MEV-Burn proposals should be designed to prioritize burning private order flow not public priority fees. Burn should be seen as a last resort, with a preference to redistribute fees to the originating transaction address.
Bitcoin’s inflation bug. When Bitcoin was still a young and centralized protocol, a bug in the code caused by integer overflow (a user entering a number higher than protocol design allowed) resulted in the printing of over 100 billion bitcoin.
Because of the centralization of hash rate at the tie, Satoshi engineering an emergency soft-fork and corralled miners to ignore the longest chain (strictly taboo in today’s Bitcoin) re-writing the history of the blockchain and altering multiple hours of the history of the chain permanently. Insiders in essence attacked the chain of valid blocks to revert a valid strategic move.
The 2106 bug. Bitcoin’s codebase is not well engineered and now deals with legacy code that is oppressive to fix. The most important example of this is the 2106 bug, where a timestamp in Bitcoin’s core code with overflow in approximately 84 years and bring the network grinding to a halt. The only solution is a backwards incompatible hard fork, something that many Bitcoiners today proclaim they will never do.

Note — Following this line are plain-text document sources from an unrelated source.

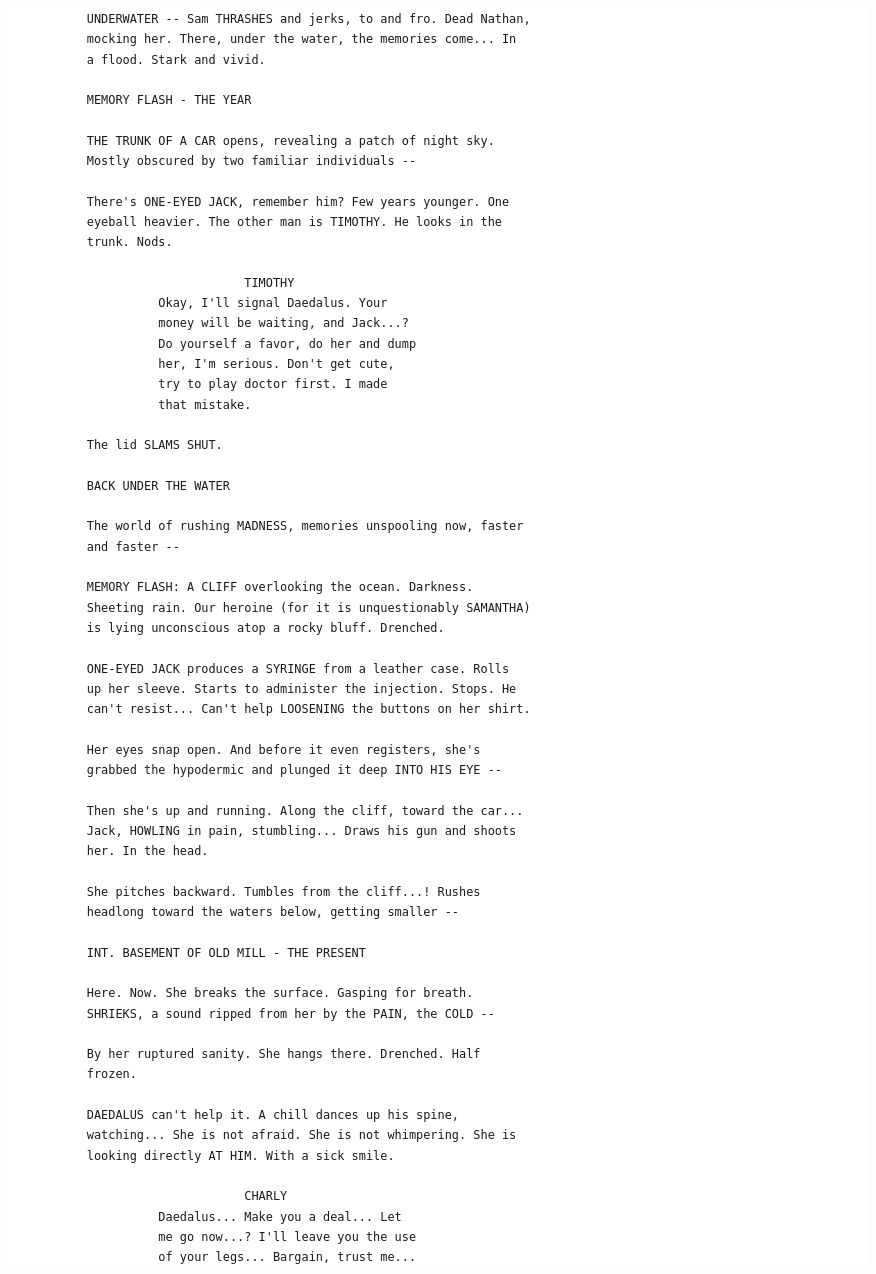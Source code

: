                UNDERWATER -- Sam THRASHES and jerks, to and fro. Dead Nathan, 
               mocking her. There, under the water, the memories come... In 
               a flood. Stark and vivid.

               MEMORY FLASH - THE YEAR

               THE TRUNK OF A CAR opens, revealing a patch of night sky. 
               Mostly obscured by two familiar individuals --

               There's ONE-EYED JACK, remember him? Few years younger. One 
               eyeball heavier. The other man is TIMOTHY. He looks in the 
               trunk. Nods.

                                     TIMOTHY
                         Okay, I'll signal Daedalus. Your 
                         money will be waiting, and Jack...? 
                         Do yourself a favor, do her and dump 
                         her, I'm serious. Don't get cute, 
                         try to play doctor first. I made 
                         that mistake.

               The lid SLAMS SHUT.

               BACK UNDER THE WATER

               The world of rushing MADNESS, memories unspooling now, faster 
               and faster --

               MEMORY FLASH: A CLIFF overlooking the ocean. Darkness. 
               Sheeting rain. Our heroine (for it is unquestionably SAMANTHA) 
               is lying unconscious atop a rocky bluff. Drenched.

               ONE-EYED JACK produces a SYRINGE from a leather case. Rolls 
               up her sleeve. Starts to administer the injection. Stops. He 
               can't resist... Can't help LOOSENING the buttons on her shirt.

               Her eyes snap open. And before it even registers, she's 
               grabbed the hypodermic and plunged it deep INTO HIS EYE --

               Then she's up and running. Along the cliff, toward the car... 
               Jack, HOWLING in pain, stumbling... Draws his gun and shoots 
               her. In the head.

               She pitches backward. Tumbles from the cliff...! Rushes 
               headlong toward the waters below, getting smaller --

               INT. BASEMENT OF OLD MILL - THE PRESENT

               Here. Now. She breaks the surface. Gasping for breath. 
               SHRIEKS, a sound ripped from her by the PAIN, the COLD --

               By her ruptured sanity. She hangs there. Drenched. Half 
               frozen.

               DAEDALUS can't help it. A chill dances up his spine, 
               watching... She is not afraid. She is not whimpering. She is 
               looking directly AT HIM. With a sick smile.

                                     CHARLY
                         Daedalus... Make you a deal... Let 
                         me go now...? I'll leave you the use 
                         of your legs... Bargain, trust me...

The blockchain will literally stop processing blocks and there is no other option.
Ordinals are a great example of implied legal, yet completely unexpected strategy emerging on a blockchain. The pitchforks have largely been tossed aside, but in March 2023 there were a plethora of calls and suggestions on how to strip them out of the protocol.
In terms of monetary policy, Bitcoin faces serious questions of network stability as its mining reward structure transitions from a hyper predictable subsidy to extremely volatile fee rewards. As the interblock fee variance grows larger than the subsidy, miners lose their incentives to always build on the longest chain, and the risk of re-orgs skyrockets. Whether users live with network degradation or modify the reward structure is a choice that will be made in the coming decades—we personally are in favor of exponential fee smoothing.